**THE PROBLEM:** Could you show each line of the records that contains the word "right"?

[MATERIAL TO PROCESS]

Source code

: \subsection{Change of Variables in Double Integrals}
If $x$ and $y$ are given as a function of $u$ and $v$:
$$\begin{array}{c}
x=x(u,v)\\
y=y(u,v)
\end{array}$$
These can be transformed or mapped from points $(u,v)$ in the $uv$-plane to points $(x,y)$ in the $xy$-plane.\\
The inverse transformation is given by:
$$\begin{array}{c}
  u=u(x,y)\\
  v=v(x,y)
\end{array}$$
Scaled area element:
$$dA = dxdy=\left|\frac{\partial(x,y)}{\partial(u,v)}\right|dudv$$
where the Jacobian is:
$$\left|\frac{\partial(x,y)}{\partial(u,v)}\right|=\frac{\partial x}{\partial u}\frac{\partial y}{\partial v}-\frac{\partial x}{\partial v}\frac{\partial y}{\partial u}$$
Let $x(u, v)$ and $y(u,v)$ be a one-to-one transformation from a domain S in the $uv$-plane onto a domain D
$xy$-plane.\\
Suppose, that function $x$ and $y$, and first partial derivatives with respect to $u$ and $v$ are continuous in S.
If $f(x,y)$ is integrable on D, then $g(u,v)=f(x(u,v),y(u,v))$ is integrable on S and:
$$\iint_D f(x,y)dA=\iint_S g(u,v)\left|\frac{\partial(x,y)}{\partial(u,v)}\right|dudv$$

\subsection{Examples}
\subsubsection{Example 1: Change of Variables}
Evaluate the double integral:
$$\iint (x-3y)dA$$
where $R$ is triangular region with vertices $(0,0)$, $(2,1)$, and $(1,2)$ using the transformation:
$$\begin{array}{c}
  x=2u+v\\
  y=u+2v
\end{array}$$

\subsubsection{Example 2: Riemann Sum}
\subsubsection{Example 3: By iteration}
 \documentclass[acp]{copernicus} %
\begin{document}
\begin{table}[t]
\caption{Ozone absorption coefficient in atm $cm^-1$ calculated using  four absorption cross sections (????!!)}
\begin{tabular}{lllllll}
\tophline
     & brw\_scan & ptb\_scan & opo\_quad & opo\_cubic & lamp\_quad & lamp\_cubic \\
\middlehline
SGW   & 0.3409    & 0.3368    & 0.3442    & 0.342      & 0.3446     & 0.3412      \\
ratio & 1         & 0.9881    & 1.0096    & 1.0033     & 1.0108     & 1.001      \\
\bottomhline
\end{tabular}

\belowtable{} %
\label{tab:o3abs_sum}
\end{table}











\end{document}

[/MATERIAL TO PROCESS]

**WRITTEN RESPONSE:**
$$dA = dxdy=\left|\frac{\partial(x,y)}{\partial(u,v)}\right|dudv$$
$$\left|\frac{\partial(x,y)}{\partial(u,v)}\right|=\frac{\partial x}{\partial u}\frac{\partial y}{\partial v}-\frac{\partial x}{\partial v}\frac{\partial y}{\partial u}$$
$$\iint_D f(x,y)dA=\iint_S g(u,v)\left|\frac{\partial(x,y)}{\partial(u,v)}\right|dudv$$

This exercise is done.